# Saved data entries
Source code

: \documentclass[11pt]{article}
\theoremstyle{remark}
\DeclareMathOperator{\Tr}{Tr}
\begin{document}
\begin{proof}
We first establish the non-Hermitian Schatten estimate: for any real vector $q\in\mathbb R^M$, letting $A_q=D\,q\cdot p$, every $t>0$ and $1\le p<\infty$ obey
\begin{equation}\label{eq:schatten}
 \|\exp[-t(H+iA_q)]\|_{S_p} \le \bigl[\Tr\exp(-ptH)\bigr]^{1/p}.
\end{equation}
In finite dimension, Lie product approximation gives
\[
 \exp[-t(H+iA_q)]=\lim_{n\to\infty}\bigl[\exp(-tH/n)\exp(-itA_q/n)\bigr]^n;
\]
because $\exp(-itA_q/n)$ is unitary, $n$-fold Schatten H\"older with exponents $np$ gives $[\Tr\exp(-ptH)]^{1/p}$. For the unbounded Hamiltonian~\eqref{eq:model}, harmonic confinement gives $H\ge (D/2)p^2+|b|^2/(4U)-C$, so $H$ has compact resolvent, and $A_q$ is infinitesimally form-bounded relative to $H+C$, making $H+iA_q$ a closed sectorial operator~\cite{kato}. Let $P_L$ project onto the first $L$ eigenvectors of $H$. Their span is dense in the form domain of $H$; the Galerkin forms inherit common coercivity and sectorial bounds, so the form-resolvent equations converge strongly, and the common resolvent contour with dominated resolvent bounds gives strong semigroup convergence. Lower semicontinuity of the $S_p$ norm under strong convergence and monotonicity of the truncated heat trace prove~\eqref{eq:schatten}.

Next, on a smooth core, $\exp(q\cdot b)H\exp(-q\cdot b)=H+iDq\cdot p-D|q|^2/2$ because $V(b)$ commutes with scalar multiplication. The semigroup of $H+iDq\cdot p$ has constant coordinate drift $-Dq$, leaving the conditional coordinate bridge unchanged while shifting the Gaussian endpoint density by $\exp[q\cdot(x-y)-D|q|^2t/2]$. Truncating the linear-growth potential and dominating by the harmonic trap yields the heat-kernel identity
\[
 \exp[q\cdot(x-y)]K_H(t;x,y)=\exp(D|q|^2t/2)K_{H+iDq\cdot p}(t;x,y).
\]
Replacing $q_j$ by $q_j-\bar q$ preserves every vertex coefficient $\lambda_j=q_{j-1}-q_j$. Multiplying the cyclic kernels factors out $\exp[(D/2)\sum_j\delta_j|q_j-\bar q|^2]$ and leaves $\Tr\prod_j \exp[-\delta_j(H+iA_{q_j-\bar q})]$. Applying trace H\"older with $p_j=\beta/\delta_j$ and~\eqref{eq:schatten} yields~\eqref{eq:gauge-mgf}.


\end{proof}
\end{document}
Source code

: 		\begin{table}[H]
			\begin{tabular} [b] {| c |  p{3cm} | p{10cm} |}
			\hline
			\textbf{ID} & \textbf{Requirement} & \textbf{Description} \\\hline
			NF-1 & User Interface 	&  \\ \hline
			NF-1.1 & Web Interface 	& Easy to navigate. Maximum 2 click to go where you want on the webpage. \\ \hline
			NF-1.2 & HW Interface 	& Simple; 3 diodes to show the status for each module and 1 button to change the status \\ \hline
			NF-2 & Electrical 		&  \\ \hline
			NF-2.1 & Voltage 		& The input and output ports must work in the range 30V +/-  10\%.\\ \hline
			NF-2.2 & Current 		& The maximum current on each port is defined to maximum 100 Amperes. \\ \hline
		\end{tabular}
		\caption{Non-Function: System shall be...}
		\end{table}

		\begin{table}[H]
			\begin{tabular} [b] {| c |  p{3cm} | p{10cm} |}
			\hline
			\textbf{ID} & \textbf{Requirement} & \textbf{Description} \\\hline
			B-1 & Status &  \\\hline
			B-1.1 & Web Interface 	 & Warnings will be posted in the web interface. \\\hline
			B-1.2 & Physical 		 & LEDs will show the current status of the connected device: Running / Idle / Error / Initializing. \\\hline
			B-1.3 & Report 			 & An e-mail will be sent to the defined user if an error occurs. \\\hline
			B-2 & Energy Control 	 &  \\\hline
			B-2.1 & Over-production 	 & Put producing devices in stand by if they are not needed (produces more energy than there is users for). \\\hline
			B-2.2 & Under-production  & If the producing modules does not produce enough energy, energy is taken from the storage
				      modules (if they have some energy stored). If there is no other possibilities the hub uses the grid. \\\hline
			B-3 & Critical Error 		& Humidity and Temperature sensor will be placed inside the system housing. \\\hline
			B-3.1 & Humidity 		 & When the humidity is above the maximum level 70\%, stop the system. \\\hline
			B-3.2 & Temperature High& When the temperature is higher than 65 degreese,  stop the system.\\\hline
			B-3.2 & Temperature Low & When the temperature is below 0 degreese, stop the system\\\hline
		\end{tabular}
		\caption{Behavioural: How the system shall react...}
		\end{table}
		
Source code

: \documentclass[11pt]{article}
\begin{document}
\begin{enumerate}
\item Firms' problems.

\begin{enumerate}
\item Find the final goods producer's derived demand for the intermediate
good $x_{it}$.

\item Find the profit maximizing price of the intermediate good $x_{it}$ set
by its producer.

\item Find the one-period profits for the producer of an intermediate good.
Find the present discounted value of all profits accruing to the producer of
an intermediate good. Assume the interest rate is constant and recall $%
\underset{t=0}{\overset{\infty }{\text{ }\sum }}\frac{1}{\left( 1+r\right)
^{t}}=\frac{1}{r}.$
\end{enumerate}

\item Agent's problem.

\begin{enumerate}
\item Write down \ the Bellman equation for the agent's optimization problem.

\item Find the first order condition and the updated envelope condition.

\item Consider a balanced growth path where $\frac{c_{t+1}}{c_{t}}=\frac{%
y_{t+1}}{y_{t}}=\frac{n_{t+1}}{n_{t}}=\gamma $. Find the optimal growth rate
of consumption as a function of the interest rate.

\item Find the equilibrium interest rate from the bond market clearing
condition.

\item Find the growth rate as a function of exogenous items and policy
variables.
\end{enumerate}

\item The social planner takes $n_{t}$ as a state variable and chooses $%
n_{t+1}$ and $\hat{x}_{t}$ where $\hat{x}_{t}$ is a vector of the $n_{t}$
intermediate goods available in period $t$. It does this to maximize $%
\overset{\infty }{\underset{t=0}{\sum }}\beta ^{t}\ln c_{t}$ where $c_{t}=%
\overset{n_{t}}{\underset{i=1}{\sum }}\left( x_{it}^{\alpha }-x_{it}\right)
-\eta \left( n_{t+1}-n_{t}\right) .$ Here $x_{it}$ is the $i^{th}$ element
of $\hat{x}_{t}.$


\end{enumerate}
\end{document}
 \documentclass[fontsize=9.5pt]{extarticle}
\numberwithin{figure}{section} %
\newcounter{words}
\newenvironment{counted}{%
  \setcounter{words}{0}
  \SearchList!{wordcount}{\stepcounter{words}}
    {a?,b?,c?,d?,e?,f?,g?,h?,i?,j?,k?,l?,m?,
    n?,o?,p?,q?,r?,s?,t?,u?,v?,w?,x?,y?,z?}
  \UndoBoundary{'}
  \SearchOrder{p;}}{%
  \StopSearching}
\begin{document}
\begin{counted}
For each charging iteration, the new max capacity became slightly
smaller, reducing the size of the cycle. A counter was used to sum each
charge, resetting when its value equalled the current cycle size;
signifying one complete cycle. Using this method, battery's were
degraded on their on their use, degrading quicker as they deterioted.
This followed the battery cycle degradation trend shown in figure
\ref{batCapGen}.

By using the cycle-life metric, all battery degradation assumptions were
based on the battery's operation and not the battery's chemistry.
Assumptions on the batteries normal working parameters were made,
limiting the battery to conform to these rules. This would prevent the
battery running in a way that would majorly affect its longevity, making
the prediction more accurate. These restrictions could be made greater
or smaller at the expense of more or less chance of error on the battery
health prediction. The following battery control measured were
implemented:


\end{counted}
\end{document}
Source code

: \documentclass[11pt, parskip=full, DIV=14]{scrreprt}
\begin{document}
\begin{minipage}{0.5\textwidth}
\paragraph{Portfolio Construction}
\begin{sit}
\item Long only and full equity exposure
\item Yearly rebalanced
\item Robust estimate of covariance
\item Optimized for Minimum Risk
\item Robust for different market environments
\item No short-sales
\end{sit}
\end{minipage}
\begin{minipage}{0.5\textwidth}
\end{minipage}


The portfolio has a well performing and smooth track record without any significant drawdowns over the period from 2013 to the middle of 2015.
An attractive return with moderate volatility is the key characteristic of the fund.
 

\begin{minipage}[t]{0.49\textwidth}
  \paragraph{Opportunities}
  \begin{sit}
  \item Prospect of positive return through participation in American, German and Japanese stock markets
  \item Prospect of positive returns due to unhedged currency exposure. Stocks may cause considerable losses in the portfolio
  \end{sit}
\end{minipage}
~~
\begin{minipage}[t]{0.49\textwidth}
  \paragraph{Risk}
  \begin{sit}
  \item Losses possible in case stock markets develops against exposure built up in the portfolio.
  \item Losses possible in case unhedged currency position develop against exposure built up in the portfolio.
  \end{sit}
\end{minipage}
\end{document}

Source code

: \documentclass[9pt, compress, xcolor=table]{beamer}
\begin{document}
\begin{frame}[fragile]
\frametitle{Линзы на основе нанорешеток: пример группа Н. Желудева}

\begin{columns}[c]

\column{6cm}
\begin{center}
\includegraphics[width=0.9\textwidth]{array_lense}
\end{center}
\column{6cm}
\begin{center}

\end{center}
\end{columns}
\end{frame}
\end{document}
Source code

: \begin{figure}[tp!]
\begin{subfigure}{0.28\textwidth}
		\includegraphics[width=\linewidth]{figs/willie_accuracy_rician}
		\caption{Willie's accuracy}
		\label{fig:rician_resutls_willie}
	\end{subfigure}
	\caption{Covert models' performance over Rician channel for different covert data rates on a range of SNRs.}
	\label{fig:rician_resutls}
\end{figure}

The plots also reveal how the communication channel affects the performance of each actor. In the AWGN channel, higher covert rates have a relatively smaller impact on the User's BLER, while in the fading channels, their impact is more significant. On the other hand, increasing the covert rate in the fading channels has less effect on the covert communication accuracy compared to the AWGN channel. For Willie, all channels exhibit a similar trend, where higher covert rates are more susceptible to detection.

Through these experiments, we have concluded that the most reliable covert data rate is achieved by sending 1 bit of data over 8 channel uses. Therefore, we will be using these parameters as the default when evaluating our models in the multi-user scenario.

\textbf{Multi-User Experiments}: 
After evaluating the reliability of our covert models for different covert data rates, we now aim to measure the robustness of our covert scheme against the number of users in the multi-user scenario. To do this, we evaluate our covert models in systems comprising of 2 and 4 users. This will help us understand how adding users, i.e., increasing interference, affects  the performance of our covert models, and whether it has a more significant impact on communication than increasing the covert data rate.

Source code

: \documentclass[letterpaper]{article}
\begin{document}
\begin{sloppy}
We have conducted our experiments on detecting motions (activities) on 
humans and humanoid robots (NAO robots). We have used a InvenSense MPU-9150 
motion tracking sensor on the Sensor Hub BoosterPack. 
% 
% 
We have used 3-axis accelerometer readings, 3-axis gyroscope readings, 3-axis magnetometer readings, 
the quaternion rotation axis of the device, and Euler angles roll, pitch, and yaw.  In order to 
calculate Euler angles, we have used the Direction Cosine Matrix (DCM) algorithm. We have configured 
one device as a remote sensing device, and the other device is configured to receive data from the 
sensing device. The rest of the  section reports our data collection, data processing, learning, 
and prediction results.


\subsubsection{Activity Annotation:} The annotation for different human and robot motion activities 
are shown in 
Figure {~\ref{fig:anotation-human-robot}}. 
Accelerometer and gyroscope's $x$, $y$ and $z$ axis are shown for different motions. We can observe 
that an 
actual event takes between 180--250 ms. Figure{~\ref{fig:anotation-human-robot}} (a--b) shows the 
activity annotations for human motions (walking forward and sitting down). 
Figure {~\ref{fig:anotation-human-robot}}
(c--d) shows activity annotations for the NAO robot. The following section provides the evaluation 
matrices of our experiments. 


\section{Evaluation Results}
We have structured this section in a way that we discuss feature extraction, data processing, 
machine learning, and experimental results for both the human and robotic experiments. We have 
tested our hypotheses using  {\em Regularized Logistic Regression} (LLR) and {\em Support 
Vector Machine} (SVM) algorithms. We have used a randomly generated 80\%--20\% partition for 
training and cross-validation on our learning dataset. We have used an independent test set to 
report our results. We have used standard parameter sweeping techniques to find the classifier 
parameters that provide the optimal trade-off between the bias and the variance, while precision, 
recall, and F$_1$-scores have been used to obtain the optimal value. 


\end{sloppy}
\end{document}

# What you have to do
Determine the number of lines above that include the word "covert"; the reply is that number only.

# Output of the task
4